Compound interest is interest calculated on both the original principal and the accumulated interest from previous periods. Albert Einstein is often (though likely apocryphally) credited with calling it the "eighth wonder of the world" — its power lies in exponential growth: interest earns interest, which earns more interest, growing wealth faster over time.
Formula: A = P(1 + r/n)^(nt)
Where A = final amount, P = principal, r = annual rate, n = compounding frequency, t = time in years.
Compounding Frequency — Does It Matter?
| Compounding | Times/Year | $10,000 at 5% after 10 years |
|---|---|---|
| Annually | 1 | $16,289 |
| Quarterly | 4 | $16,436 |
| Monthly | 12 | $16,470 |
| Daily | 365 | $16,487 |
Daily compounding earns about $200 more than annual compounding over 10 years on $10,000 — meaningful on larger sums and longer timeframes. Most savings accounts and investment accounts compound daily or monthly.

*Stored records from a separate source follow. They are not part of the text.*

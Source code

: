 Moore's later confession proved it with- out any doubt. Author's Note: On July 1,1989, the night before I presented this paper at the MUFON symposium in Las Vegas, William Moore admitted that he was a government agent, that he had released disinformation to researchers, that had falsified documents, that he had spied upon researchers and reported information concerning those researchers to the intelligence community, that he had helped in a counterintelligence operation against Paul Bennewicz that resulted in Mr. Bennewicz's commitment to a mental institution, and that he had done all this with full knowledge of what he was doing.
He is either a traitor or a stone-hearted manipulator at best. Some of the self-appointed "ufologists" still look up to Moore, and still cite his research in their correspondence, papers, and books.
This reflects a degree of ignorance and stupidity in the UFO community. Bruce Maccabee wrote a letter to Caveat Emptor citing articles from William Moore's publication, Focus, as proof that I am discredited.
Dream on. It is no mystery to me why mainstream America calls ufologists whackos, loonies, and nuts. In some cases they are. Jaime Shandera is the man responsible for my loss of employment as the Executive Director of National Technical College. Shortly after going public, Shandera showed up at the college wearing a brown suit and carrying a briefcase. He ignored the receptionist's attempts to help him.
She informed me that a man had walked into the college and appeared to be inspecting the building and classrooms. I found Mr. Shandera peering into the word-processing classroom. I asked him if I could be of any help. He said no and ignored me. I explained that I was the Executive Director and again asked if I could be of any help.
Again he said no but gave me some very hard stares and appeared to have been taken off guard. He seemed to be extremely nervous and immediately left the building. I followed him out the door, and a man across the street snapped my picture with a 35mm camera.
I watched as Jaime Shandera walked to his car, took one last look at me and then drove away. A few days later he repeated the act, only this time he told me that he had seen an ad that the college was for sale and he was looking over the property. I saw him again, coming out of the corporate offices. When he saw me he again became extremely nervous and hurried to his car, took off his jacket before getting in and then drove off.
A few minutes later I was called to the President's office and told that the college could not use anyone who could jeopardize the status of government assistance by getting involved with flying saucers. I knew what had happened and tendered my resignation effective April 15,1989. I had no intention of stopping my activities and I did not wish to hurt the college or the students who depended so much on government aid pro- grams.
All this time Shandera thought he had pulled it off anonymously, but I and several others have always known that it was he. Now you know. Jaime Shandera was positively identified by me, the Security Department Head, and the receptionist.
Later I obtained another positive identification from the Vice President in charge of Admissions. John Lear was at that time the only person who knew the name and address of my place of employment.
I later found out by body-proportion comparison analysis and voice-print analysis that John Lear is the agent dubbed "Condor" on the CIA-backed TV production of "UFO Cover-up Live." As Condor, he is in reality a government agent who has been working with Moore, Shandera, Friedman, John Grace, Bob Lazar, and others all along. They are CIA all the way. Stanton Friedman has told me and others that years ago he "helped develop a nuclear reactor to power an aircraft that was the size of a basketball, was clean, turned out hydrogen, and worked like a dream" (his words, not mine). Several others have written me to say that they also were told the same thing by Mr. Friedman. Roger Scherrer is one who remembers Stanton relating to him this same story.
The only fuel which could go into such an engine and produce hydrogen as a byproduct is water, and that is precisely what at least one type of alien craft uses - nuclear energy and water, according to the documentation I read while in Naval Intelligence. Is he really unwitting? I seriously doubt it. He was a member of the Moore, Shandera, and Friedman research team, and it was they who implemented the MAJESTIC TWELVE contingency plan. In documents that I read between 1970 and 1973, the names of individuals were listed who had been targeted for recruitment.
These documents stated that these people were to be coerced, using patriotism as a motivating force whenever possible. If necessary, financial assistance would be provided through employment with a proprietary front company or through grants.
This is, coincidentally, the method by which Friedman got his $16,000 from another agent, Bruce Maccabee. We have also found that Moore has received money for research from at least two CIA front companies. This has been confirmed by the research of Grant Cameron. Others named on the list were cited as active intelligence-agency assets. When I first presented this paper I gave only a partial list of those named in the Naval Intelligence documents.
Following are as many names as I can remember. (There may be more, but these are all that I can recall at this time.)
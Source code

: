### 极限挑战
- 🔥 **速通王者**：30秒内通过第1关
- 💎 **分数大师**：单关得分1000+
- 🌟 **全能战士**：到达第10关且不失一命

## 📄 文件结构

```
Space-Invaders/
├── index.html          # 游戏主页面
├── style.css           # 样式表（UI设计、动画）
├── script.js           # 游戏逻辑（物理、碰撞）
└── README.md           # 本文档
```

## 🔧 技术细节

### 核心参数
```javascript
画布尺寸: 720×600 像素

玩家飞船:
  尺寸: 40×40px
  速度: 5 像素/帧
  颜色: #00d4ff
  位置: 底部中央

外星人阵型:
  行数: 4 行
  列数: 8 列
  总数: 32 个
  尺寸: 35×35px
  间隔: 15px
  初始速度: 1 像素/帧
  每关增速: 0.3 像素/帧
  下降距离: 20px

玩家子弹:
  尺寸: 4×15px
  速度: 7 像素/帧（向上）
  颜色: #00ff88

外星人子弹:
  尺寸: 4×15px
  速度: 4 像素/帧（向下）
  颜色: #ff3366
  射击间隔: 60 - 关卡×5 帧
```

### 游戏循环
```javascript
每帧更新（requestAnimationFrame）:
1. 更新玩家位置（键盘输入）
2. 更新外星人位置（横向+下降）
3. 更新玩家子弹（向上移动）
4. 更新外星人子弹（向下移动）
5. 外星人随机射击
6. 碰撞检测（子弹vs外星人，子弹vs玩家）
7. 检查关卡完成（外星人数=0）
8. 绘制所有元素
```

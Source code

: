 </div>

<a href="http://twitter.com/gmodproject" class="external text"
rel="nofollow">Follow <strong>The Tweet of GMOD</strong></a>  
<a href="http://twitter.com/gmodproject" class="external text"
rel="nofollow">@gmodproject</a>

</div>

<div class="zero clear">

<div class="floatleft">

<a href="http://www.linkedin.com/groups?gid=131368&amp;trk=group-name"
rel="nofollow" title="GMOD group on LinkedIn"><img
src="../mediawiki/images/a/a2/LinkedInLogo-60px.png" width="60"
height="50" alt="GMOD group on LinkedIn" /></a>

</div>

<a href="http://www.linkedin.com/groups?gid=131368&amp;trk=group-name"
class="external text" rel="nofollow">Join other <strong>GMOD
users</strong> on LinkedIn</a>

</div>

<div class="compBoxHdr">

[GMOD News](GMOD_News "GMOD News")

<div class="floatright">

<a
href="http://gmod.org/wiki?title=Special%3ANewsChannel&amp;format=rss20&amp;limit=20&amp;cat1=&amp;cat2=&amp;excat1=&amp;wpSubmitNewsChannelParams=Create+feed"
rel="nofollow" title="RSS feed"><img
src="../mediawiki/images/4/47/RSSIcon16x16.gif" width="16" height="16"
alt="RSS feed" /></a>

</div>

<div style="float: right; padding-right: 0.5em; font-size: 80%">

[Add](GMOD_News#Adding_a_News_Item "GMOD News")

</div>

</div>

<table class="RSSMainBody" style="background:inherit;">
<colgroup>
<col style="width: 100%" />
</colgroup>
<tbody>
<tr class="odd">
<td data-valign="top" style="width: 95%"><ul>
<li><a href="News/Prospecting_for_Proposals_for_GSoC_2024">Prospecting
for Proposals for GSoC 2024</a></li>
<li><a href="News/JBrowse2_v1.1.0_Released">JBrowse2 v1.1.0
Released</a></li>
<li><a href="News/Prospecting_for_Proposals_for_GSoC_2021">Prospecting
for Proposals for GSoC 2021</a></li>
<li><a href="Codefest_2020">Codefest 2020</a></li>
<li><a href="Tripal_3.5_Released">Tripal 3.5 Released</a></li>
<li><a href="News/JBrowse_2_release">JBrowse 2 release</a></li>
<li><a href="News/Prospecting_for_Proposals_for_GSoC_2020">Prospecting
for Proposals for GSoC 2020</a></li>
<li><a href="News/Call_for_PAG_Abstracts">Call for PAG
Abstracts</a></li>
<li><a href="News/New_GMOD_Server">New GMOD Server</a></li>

The Rule of 72 — Quick Mental Math for Compound Growth
The Rule of 72 is a shortcut for estimating how long it takes to double your money: divide 72 by the annual interest rate. At 6% interest: 72 ÷ 6 = 12 years to double. At 8%: 9 years. At 4%: 18 years. It's remarkably accurate for rates between 4–20% and useful for quick mental comparisons.
Compound Interest vs Simple Interest
Simple interest is calculated only on the principal: I = P × r × t. Compound interest calculates on principal plus previous interest. Over short periods, the difference is small. Over decades, it's enormous: $10,000 at 7% simple interest for 30 years grows to $31,000. At 7% compound interest, it grows to $76,123 — more than 2.4× more.
How Regular Contributions Supercharge Compound Growth
Adding regular contributions (monthly or annual) dramatically accelerates compound growth. Investing $500/month at 7% annual return for 30 years results in $567,000 — from just $180,000 in total contributions. The extra $387,000 is entirely from compound interest. Starting 10 years earlier could nearly double the final amount. Time in the market is the most powerful variable.